Dominique Reynié a un côté « caméléon ».
Sur une terre frontiste, à Perpignan, Dominique Reynié n’hésite pas à faire « couleur » locale. Plus précisément couleur « treillis de combat » en déclarant au sujet des migrants venus de Syrie : « Je demande…qu’ils soient pris en charge par nos militaires, ceux de la Légion Etrangère notamment et qu’ils retournent chez eux…libérer leur patrie parce que c’est un honneur de libérer son pays ».
En dehors de certaines « concessions » aux climats locaux, Dominique Reynié cultive l’image d’un modéré. Cette image ne cadre pas vraiment avec le tract graulhétois. Les fins connaisseurs peuvent toujours prétendre que Graulhet est un Perpignan sur Tarn. Un bastion historique du Front National. Mais, malgré cela, le ton et les mots sont particulièrement « épicés » :
« Parmi les multiples raisons de voter contre l’équipe PS rappelez-vous ceci : il y a cinq ans, la municipalité accueillait l’intellectuel islamiste Tarik Ramadan…petit fils du fondateur des Frères Musulmans, une secte terroriste proche d’Al Quaïda ».
Passons sur le contenu. Peu importe que l’intellectuel « proche » d’une « secte terroriste » soit effectivement douteux. C’est vrai. Mais impossible de nier une autre évidence. Tariq Ramadan a arpenté tous les plateaux de télévisions et studios de radio de la planète médiatique. Tariq Ramadan sent le souffre. Mais la mairie de Graulhet est loin d’être la seule à l’avoir invité.
En revanche, l’utilisation électorale d’une (prétendue) collusion entre une mairie socialiste, un intellectuel et…Al Qaïda est particulièrement « corsée ». Dominique Reynié durcit son discours et muscle ses méthodes. Evidemment, au delà du contexte des attentats, les sondages ne sont pas étrangers à cette tactique. Au 1er comme au 2nd tour, Dominique Reynié est relégué derrière Louis Aliot.
Face à cette redoutable concurrence, le candidat de la droite et du centre ne court pas après le FN. Il lui vole ses habits.
L’auteur formel du tract est le colistier tarnais de Dominique Reynié : Bernard Carayon. Ce n’est pas Dominique Reynié qui a tenu la plume.

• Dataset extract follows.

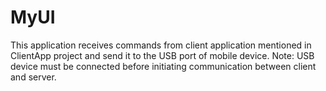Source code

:# MyUI
This application receives commands from client application mentioned in ClientApp project and send it to the USB port of mobile device.
Note: USB device must be connected before initiating communication between client and server.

Mais, d’après nos informations, le document a été validé par le staff de la tête de liste régionale.
A quelques kilomètres de Graulhet, dans l’agglomération albigeoise, il n’est pas du tout certain que le centriste Philippe Bonnecarrère (sénateur du Tarn) et Stéphanie Guiraud-Chaumeil (maire DVD d’Albi) apprécient cette tentative de hold-up électoral.
Dans le département voisin de la Haute-Garonne, un des sponsors de Dominique Reynié risque également de grincer des dents. Pas évident que le centriste Jean-Luc Moudenc apprécie le braconnage (sans complexe) de Dominique Reynié.